Addio al colonnello Saverio Bonacci: guidò il Deposito dell’Aeronautica di Gallarate e custodì la memoria dell’esodo giuliano-dalmata

Addio al colonnello Saverio Bonacci: guidò il Deposito dell’Aeronautica di Gallarate e custodì la memoria dell’esodo giuliano-dalmata
È morto a 88 anni. Per oltre un decennio fu comandante del II Deposito Centrale dell’Aeronautica Militare. Nel 2014 donò a Gallarate il tricolore che la sua famiglia aveva salvato durante la fuga dall’Istria e dalla Dalmazia.

Gallarate e il mondo dell’Aeronautica Militare piangono il colonnello Saverio Bonacci, scomparso all’età di 88 anni. Per oltre dieci anni fu alla guida del II Deposito Centrale dell’Aeronautica Militare di viale Milano, lasciando un segno non solo per il suo servizio nelle Forze Armate, ma anche per l’impegno nel custodire e tramandare la memoria dell’esodo giuliano-dalmata.

Ad annunciarne la scomparsa sono il figlio Paolo con Emanuela, il figlio Massimo e il fratello Giorgio.

La storia di Bonacci affondava le proprie radici nella Dalmazia italiana. La sua famiglia visse in prima persona il dramma dell’esodo seguito alla Seconda guerra mondiale. La nonna apparteneva alla famiglia Alborghetti di Scardona, nei pressi di Zara, mentre il padre, aviatore militare, perse la vita nel 1943 durante una missione nel Mediterraneo, dopo essere decollato dalla base di Marsala.

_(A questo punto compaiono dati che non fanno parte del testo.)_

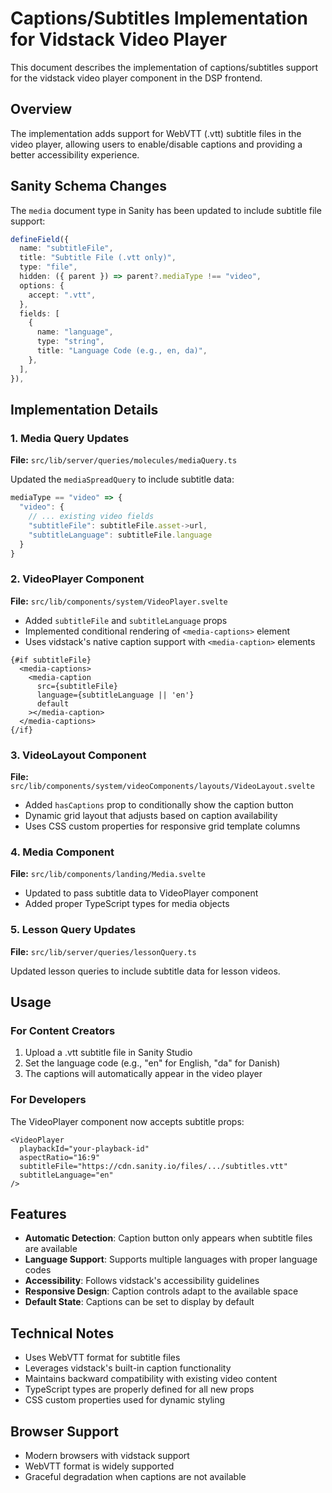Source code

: # Captions/Subtitles Implementation for Vidstack Video Player

This document describes the implementation of captions/subtitles support for the vidstack video player component in the DSP frontend.

## Overview

The implementation adds support for WebVTT (.vtt) subtitle files in the video player, allowing users to enable/disable captions and providing a better accessibility experience.

## Sanity Schema Changes

The `media` document type in Sanity has been updated to include subtitle file support:

```typescript
defineField({
  name: "subtitleFile",
  title: "Subtitle File (.vtt only)",
  type: "file",
  hidden: ({ parent }) => parent?.mediaType !== "video",
  options: {
    accept: ".vtt",
  },
  fields: [
    {
      name: "language",
      type: "string",
      title: "Language Code (e.g., en, da)",
    },
  ],
}),
```

## Implementation Details

### 1. Media Query Updates

**File:** `src/lib/server/queries/molecules/mediaQuery.ts`

Updated the `mediaSpreadQuery` to include subtitle data:

```typescript
mediaType == "video" => {
  "video": {
    // ... existing video fields
    "subtitleFile": subtitleFile.asset->url,
    "subtitleLanguage": subtitleFile.language
  }
}
```

### 2. VideoPlayer Component

**File:** `src/lib/components/system/VideoPlayer.svelte`

- Added `subtitleFile` and `subtitleLanguage` props
- Implemented conditional rendering of `<media-captions>` element
- Uses vidstack's native caption support with `<media-caption>` elements

```svelte
{#if subtitleFile}
  <media-captions>
    <media-caption 
      src={subtitleFile} 
      language={subtitleLanguage || 'en'}
      default
    ></media-caption>
  </media-captions>
{/if}
```

### 3. VideoLayout Component

**File:** `src/lib/components/system/videoComponents/layouts/VideoLayout.svelte`

- Added `hasCaptions` prop to conditionally show the caption button
- Dynamic grid layout that adjusts based on caption availability
- Uses CSS custom properties for responsive grid template columns

### 4. Media Component

**File:** `src/lib/components/landing/Media.svelte`

- Updated to pass subtitle data to VideoPlayer component
- Added proper TypeScript types for media objects

### 5. Lesson Query Updates

**File:** `src/lib/server/queries/lessonQuery.ts`

Updated lesson queries to include subtitle data for lesson videos.

## Usage

### For Content Creators

1. Upload a .vtt subtitle file in Sanity Studio
2. Set the language code (e.g., "en" for English, "da" for Danish)
3. The captions will automatically appear in the video player

### For Developers

The VideoPlayer component now accepts subtitle props:

```svelte
<VideoPlayer 
  playbackId="your-playback-id"
  aspectRatio="16:9"
  subtitleFile="https://cdn.sanity.io/files/.../subtitles.vtt"
  subtitleLanguage="en"
/>
```

## Features

- **Automatic Detection**: Caption button only appears when subtitle files are available
- **Language Support**: Supports multiple languages with proper language codes
- **Accessibility**: Follows vidstack's accessibility guidelines
- **Responsive Design**: Caption controls adapt to the available space
- **Default State**: Captions can be set to display by default

## Technical Notes

- Uses WebVTT format for subtitle files
- Leverages vidstack's built-in caption functionality
- Maintains backward compatibility with existing video content
- TypeScript types are properly defined for all new props
- CSS custom properties used for dynamic styling

## Browser Support

- Modern browsers with vidstack support
- WebVTT format is widely supported
- Graceful degradation when captions are not available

Con l’occupazione jugoslava, la famiglia fu costretta ad abbandonare la propria terra. Il percorso dell’esilio li portò da Scardona a Pola e successivamente a Umago d’Istria, fino alla partenza definitiva verso l’Italia. Bonacci ricordava quel viaggio su un’imbarcazione di fortuna, vissuto tra la paura delle rappresaglie e il dramma delle foibe, un’esperienza che segnò profondamente la sua vita.

In quella fuga venne salvato anche un simbolo destinato a diventare parte della sua eredità familiare: un tricolore con lo stemma sabaudo, precedente alla nascita della Repubblica. La madre e la nonna decisero di conservarlo senza modificarlo, custodendolo per decenni come testimonianza delle proprie origini e della storia vissuta.

La carriera militare lo portò a Gallarate nel 1979, quando prese servizio al II Deposito Centrale dell’Aeronautica Militare. Dal 1981 al 1993 ne fu comandante, contribuendo allo sviluppo di una delle principali strutture logistiche dell’Arma sul territorio.

Nel 2005, dopo la scomparsa dell’ultima zia esule, Bonacci recuperò insieme al fratello Giorgio lo storico tricolore di famiglia e lo fece esporre nel museo del Deposito dell’Aeronautica. Quando fu annunciata la chiusura della struttura e il trasferimento del museo, decise di trovare una nuova collocazione per quel prezioso cimelio.

L’8 novembre 2014 donò ufficialmente la bandiera al Museo della Società Gallaratese per gli Studi Patri, nel cosiddetto “Chiostrino” di via Borgo Antico. Un gesto dal forte valore simbolico, con cui volle affidare alla città che lo aveva accolto il ricordo della propria famiglia e, più in generale, della comunità degli esuli giuliano-dalmati.

La salma è composta nella casa funeraria di via Bottego a Busto Arsizio. Il rosario sarà recitato mercoledì alle ore 18 al Santuario di Santa Maria, mentre i funerali saranno celebrati giovedì alle ore 11 nella Basilica di San Giovanni. Al termine della cerimonia il feretro sarà accompagnato al Tempio Crematorio.